La Corte Suprema boccia The Donald sui fondi USAID

La Corte Suprema ha bocciato la richiesta di Donald Trump di congelare due miliardi di dollari di aiuti dell'Usaid. Con una maggioranza di cinque a quattro, i saggi hanno stabilito che il governo deve riprendere i pagamenti per i servizi già completati, confermando così un'ordinanza precedente di un giudice federale di Washington.
La decisione rappresenta un duro colpo all'agenda del presidente e al suo taglio della spesa pubblica, che vede nello smantellamento dell'agenzia per lo sviluppo uno dei tasselli principali. E segnala come la Corte Suprema è destinata ad avere un ruolo di primo piano nel secondo mandato di Trump: con oltre 100 cause già avviate contro l'amministrazione è probabile che sarà chiamata più volte in causa.
Dopo aver regalato al tycoon nei mesi passati un'importante vittoria sull'immunità presidenziale, schermandolo dai procedimenti penali, i saggi a febbraio gli hanno già impedito il licenziamento immediato del capo di un'agenzia di controllo governativa indipendente, infliggendogli una prima battuta d'arresto. Ora è arrivato lo schiaffo per l'Usaid, con il quale hanno avvertito che anche per il potere esecutivo ci sono dei limiti costituzionali.
Il presidente della Corte Suprema John Roberts e la conservatrice Amy Comey Barrett, nominata da Trump, si sono uniti all'ala liberal dei saggi nella decisione. Confermando quanto stabilito dal tribunale di prima istanza, i saggi hanno però precisato che il giudice Amir H. Ali deve precisare gli obblighi a cui il governo deve adempiere per gli appaltatori che hanno già completato il loro lavoro, tenendo conto della «fattibilità» e della «tempistica».
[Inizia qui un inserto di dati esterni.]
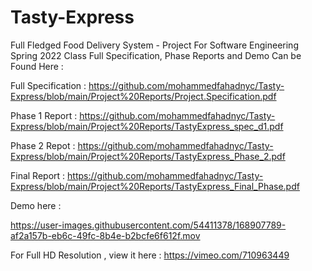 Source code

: # Tasty-Express

Full Fledged Food Delivery System - Project For Software Engineering Spring 2022 Class
Full Specification, Phase Reports and Demo Can be Found Here :

Full Specification :  https://github.com/mohammedfahadnyc/Tasty-Express/blob/main/Project%20Reports/Project.Specification.pdf

Phase 1 Report : https://github.com/mohammedfahadnyc/Tasty-Express/blob/main/Project%20Reports/TastyExpress_spec_d1.pdf

Phase 2 Repot :  https://github.com/mohammedfahadnyc/Tasty-Express/blob/main/Project%20Reports/TastyExpress_Phase_2.pdf

Final Report : https://github.com/mohammedfahadnyc/Tasty-Express/blob/main/Project%20Reports/TastyExpress_Final_Phase.pdf

Demo here : 

https://user-images.githubusercontent.com/54411378/168907789-af2a157b-eb6c-49fc-8b4e-b2bcfe6f612f.mov


For Full HD Resolution , view it here : https://vimeo.com/710963449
Ali aveva ordinato la ripresa dei pagamenti lo scorso 27 febbraio, dopo la che Trump aveva congelato il 20 gennaio tutti gli aiuti americani all'estero per 90 giorni. Un'ordinanza contro la quale l'amministrazione si era rivolta all'Alta Corte.
La decisione della maggioranza della Corte Suprema ha suscitato una reazione dura da parte dei quattro saggi conservatori che hanno votato contro, convinti che un giudice di Washington non ha probabilmente il potere di obbligare il governo federale a effettuare tale tipo di pagamenti.
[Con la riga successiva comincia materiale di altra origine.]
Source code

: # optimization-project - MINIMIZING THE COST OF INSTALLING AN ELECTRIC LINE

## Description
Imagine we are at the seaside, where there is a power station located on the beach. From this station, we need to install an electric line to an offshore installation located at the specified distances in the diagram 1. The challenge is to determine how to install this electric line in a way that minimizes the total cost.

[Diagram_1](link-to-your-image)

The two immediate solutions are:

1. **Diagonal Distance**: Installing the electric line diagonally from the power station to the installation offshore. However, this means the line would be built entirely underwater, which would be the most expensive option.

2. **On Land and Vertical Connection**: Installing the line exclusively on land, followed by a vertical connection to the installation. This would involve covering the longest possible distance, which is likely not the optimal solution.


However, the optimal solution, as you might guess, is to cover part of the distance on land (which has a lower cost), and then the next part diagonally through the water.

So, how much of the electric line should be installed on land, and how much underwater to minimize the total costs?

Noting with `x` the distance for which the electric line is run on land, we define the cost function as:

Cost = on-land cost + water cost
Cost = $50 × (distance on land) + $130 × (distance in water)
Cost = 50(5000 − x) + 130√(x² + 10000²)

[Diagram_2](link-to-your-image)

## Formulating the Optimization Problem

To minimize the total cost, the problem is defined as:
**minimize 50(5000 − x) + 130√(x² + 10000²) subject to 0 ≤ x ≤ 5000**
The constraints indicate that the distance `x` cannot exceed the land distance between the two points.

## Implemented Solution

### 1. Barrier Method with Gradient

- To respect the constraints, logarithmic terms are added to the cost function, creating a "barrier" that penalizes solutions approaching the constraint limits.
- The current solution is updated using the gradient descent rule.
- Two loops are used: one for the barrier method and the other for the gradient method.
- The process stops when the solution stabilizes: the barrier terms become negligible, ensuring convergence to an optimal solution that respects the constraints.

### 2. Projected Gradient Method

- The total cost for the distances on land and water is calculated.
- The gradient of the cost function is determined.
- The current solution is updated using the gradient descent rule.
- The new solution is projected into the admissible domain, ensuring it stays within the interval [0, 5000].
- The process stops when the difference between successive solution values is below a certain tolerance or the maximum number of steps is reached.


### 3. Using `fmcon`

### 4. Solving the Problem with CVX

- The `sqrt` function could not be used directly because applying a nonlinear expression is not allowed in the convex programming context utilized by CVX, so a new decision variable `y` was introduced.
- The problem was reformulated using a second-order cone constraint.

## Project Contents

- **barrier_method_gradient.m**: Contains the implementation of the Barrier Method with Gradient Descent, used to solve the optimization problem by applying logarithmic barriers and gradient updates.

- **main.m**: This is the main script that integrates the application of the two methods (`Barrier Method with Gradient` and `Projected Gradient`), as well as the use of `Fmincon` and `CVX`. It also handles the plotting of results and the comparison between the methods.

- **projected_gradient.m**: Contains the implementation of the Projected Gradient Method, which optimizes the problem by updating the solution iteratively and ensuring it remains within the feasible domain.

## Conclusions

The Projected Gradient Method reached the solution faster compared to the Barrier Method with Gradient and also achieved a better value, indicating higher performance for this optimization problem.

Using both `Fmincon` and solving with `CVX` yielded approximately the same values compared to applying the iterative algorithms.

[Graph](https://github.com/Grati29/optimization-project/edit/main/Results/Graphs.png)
«Un giudice distrettuale unico, probabilmente privo di giurisdizione, ha il potere incontrollato di costringere il governo degli Stati Uniti a pagare (e probabilmente perdere per sempre) due miliardi di dollari dei contribuenti? La risposta a questa domanda dovrebbe essere un deciso 'no', ma la maggioranza di questa corte sembra pensarla diversamente. Sono sbalordito», ha scritto il giudice Samuel Alito, parlando anche per i colleghi Clarence Thomas, Neil Gorsuch e Brett Kavanaugh. Alito ha quindi spiegato che la maggioranza avrebbe dovuto sospendere l'ordinanza del tribunale fino a quando il governo non avesse avuto modo di presentare una petizione alla Corte Suprema per considerare il caso in modo più approfondito.
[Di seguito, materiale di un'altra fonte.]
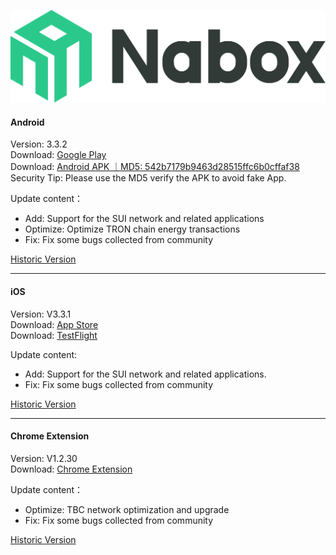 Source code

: ![Naobx](./logo-black.svg) 
####  Android
Version: 3.3.2  
Download: [Google Play](https://play.google.com/store/apps/details?id=com.wallet.nabox)  
Download: [Android APK ｜MD5: 542b7179b9463d28515ffc6b0cffaf38 ](https://nabox-apk.oss-cn-hongkong.aliyuncs.com/Nabox_3.3.2.apk)  
Security Tip: Please use the MD5 verify the APK to avoid fake App. 

Update content：
- Add: Support for the SUI network and related applications
- Optimize: Optimize TRON chain energy transactions
- Fix: Fix some bugs collected from community

[Historic Version](/android.md) 
______________________________________________________________________________________________________________________
####  iOS
Version: V3.3.1  
Download: [App Store](https://apps.apple.com/us/app/nabox-wallet/id6443821021)  
Download: [TestFlight](https://testflight.apple.com/join/P3ASFT8F)

Update content:   
- Add: Support for the SUI network and related applications.
- Fix: Fix some bugs collected from community

[Historic Version](/ios.md) 
______________________________________________________________________________________________________________________
####  Chrome Extension
Version:  V1.2.30  
Download: [Chrome Extension](https://chrome.google.com/webstore/detail/nabox-wallet/nknhiehlklippafakaeklbeglecifhad?hl=zh-CN&authuser=1) 

Update content：
- Optimize: TBC network optimization and upgrade
- Fix: Fix some bugs collected from community

[Historic Version](/extension.md)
Il colpo dell'Alta Corte è caduto su Trump dopo che il presidente ha lodato il «potere» dei saggi nel corso del discorso sullo Stato dell'Unione. Difficilmente però la battuta d'arresto minerà la sua fiducia in una Corte Suprema che ha modellato con tre nomine durante i suoi primi quattro anni alla Casa Bianca, e per la quale spera in una quarta nel suo secondo mandato se Sonia Sotomayor dovesse lasciare. Le indiscrezioni al riguardo si rincorrono da mesi ma sono sempre state smentite.